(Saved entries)
==*==

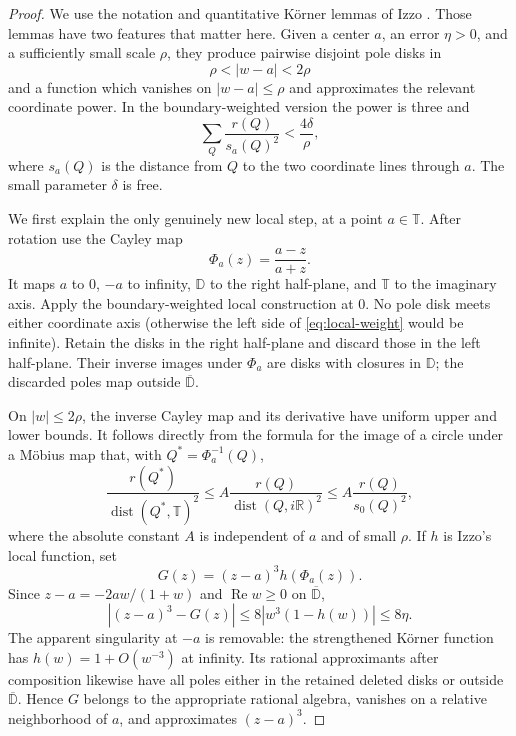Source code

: \documentclass[11pt]{article}
\newcommand{\D}{\mathbb D}
\newcommand{\T}{\mathbb T}
\newcommand{\cl}[1]{\overline{#1}}
\begin{document}
\begin{proof}
We use the notation and quantitative K\"orner lemmas of Izzo
\cite[Lemmas 3.1, 3.5, 4.1, and 6.7]{Izzo}.  Those lemmas have two features
that matter here.  Given a center $a$, an error $\eta>0$, and a sufficiently
small scale $\rho$, they produce pairwise disjoint pole disks in
\[
             \rho<|w-a|<2\rho
\]
and a function which vanishes on $|w-a|\leq\rho$ and approximates the relevant
coordinate power.  In the boundary-weighted version the power is three and
\begin{equation}\label{eq:local-weight}
 \sum_Q\frac{r(Q)}{s_a(Q)^2}<\frac{4\delta}{\rho},
\end{equation}
where $s_a(Q)$ is the distance from $Q$ to the two coordinate lines through
$a$.  The small parameter $\delta$ is free.

We first explain the only genuinely new local step, at a point $a\in\T$.
After rotation use the Cayley map
\[
              \Phi_a(z)=\frac{a-z}{a+z}.
\]
It maps $a$ to $0$, $-a$ to infinity, $\D$ to the right half-plane, and
$\T$ to the imaginary axis.  Apply the boundary-weighted local construction
at $0$.  No pole disk meets either coordinate axis (otherwise the left side
of \eqref{eq:local-weight} would be infinite).  Retain the disks in the right
half-plane and discard those in the left half-plane.  Their inverse images
under $\Phi_a$ are disks with closures in $\D$; the discarded poles map
outside $\cl\D$.

On $|w|\leq2\rho$, the inverse Cayley map and its derivative have uniform
upper and lower bounds.  It follows directly from the formula for the image
of a circle under a M\"obius map that, with $Q^*=\Phi_a^{-1}(Q)$,
\begin{equation}\label{eq:mobius-weight}
 \frac{r(Q^*)}{\operatorname{dist}(Q^*,\T)^2}
 \leq A\frac{r(Q)}{\operatorname{dist}(Q,i\mathbb R)^2}
 \leq A\frac{r(Q)}{s_0(Q)^2},
\end{equation}
where the absolute constant $A$ is independent of $a$ and of small $\rho$.
If $h$ is Izzo's local function, set
\[
              G(z)=(z-a)^3h(\Phi_a(z)).
\]
Since $z-a=-2aw/(1+w)$ and $\operatorname{Re}w\geq0$ on $\cl\D$,
\[
 |(z-a)^3-G(z)|
 \leq 8|w^3(1-h(w))|\leq 8\eta.
\]
The apparent singularity at $-a$ is removable: the strengthened K\"orner
function has $h(w)=1+O(w^{-3})$ at infinity.  Its rational approximants after
composition likewise have all poles either in the retained deleted disks or
outside $\cl\D$.  Hence $G$ belongs to the appropriate rational algebra,
vanishes on a relative neighborhood of $a$, and approximates $(z-a)^3$.


\end{proof}
\end{document}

==*==

● **To do**:
Transcribe exactly the lines that run from the first line of the records above through the line with "that matter here.", and include both of those lines; pictures stay out.

● **Your response**:
Source code

: \documentclass[11pt]{article}
\newcommand{\D}{\mathbb D}
\newcommand{\T}{\mathbb T}
\newcommand{\cl}[1]{\overline{#1}}
\begin{document}
\begin{proof}
We use the notation and quantitative K\"orner lemmas of Izzo
\cite[Lemmas 3.1, 3.5, 4.1, and 6.7]{Izzo}.  Those lemmas have two features
that matter here.  Given a center $a$, an error $\eta>0$, and a sufficiently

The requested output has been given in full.